In [0]:
# Some initial setup
options(digits = 3)
#install.packages("tidyverse")
library(tidyverse)

theme_set(theme_bw())

#read in data
kcDat <- readRDS('../data/inspections.rds')

## The Problem

We would like to design a risk score for restaurants to determine the allocation of health inspection resources. Currently, all restaurants are required to be visited the same number of times in a year. A health department is considering using data to "target" health inspections: i.e., sending inspectors out based on predicted violations.  The idea is that this could use public resources more efficiently and secure compliance in a better way. 

## The Data

The `kcDat` data frame contains information on restaurant inspections in King County, Washington between 2006 and 2012. The inspection data has been merged with Yelp review information.


 - Variables of interest
      - `score`: score for inspection; higher scores mean there were more violations/penalties
      - `prior_score`: the inspection score for the prior inspection for that establishment
      - `prior_avg_score`: the average of prior score from several years
      - `year`: the year the inspection occurred (resulting in `score`) occurred
      - `asian`: whether the restaurant serves Asian cuisine
      - `yelp_reviews`: the number of reviews for that restaurant written on Yelp
      - `yelp_rating`: the average star rating on Yelp


Let's examine the first few rows of the dataset using the `head` command:

In [0]:
head(kcDat)

Let's posit that receiving an inspection score of 10 or more points counts as a serious violation. The health department is interested in targeting these establishments with more frequent inspections.  Please calculate a `serious_viol` indicator below and add it to the `kcDat` data frame. 

In [0]:
# WRITE CODE HERE


## Test / Train Split 
As is conventional in machine learning, let's split the data into training and test sets. We will use the training dataset to develop the model and the test set to evaluate results. We'll set a random seed (to enable replicability) and use 70% of the data for training a model and 30% of the data for testing the model. 

In [0]:
#get a random subset of data to fit naive model
set.seed(1231)

#take 70% of data to train - leave 30% to evaluate accuracy
train <- sample(1:nrow(kcDat), floor(nrow(kcDat)*.7), replace=FALSE)

train_sub <- kcDat[train,]
test_sub <- kcDat[-train,]

## Baseline Accuracy
Let's set up a baseline of predictive performance.  The baseline is really simple: we will predict the modal value of `serious_viol` in the training sample.
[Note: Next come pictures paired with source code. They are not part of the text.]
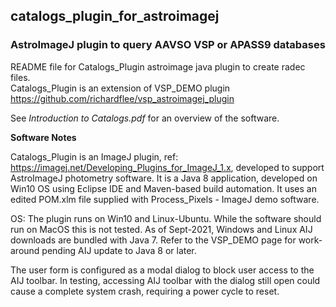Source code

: ## catalogs_plugin_for_astroimagej

### AstroImageJ plugin to query AAVSO VSP or APASS9 databases

README file for Catalogs_Plugin astroimage java plugin to create radec files.<br/>
Catalogs_Plugin is an extension of VSP_DEMO plugin https://github.com/richardflee/vsp_astroimagej_plugin <br/>

See _Introduction to Catalogs.pdf_ for an overview of the software.

**Software Notes**

Catalogs_Plugin is an ImageJ plugin, ref: https://imagej.net/Developing_Plugins_for_ImageJ_1.x,
developed to support AstroImageJ photometry software.
 It  is a Java 8 application, developed on Win10 OS using Eclipse IDE and 
Maven-based build automation. It uses an edited POM.xlm file supplied with Process_Pixels - ImageJ demo software.  <br/>

OS: The plugin runs  on Win10 and Linux-Ubuntu. While the software should run on MacOS this is not tested. 
As of Sept-2021, Windows and Linux AIJ  downloads are bundled with Java 7.  Refer to the VSP_DEMO page for work-around pending AIJ update to Java 8 or later.<br/>

The user form is configured as  a modal dialog to block user access to the AIJ toolbar. In testing, accessing
AIJ toolbar with the dialog still open could cause a complete system crash, requiring a power cycle to reset. <br/>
Calculate the mean and mode  in the training data.  The calculate the accuracy in the test data, where accuracy is the percentage correctly predicted.  This is our baseline accuracy. 

In [0]:
# Helper function to calculate mode in vector v
get_mode <- function(v) {
    uniqv <- unique(v)
    my_mode <- uniqv[which.max(tabulate(match(v, uniqv)))]
    as.numeric(my_mode)
}

# WRITE CODE HERE


## Model 1: Logistic Regression

Let's now fit a logistic regression to predict whether an establishment is likely to fail its inspection.  Let's use all variables above, except for the Asian cuisine indicator. 

Interpret the coefficients. Note that the intercept will represent the baseline year of 2006 (the omitted year). 

In [0]:
## Recall the syntax for logistic regression:
##
## glm_inspect <- glm(serious_viol ~ var1 + var2, data = train_sub, family = binomial)
##
## And that exponentiating the coeficients provides you with odds ratios
##
## exp(coef(glm_inspect))
##

# WRITE CODE HERE


### Assess prediction ability

Now that we've fit a model, let's assess the accuracy of the predictions. 

Recall that you can predict new values from your model using the `predict()` function, which takes `newdata = test_sub` as an input to predict values on the test data, as well as `type = "response"` to predict values on a probability scale. 

For simplicity, let's use a threshold of 0.5 to predict when a restaurant will have a serious violation in the test set.  How often does this prediction equal the observed `serious_viol` in the test set, which is one measure of accuracy? 

In [0]:
## Predicting serious violations on the test set 
score_pred_inspect <- predict(glm_inspect, newdata=test_sub, type="response")

## Accuracy
mean((score_pred_inspect >= 0.5) == test_sub$serious_viol)

## Model 2: Cuisine Category

Now let's try adding the indicator for Asian cuisine to examine whether this will improve accuracy. 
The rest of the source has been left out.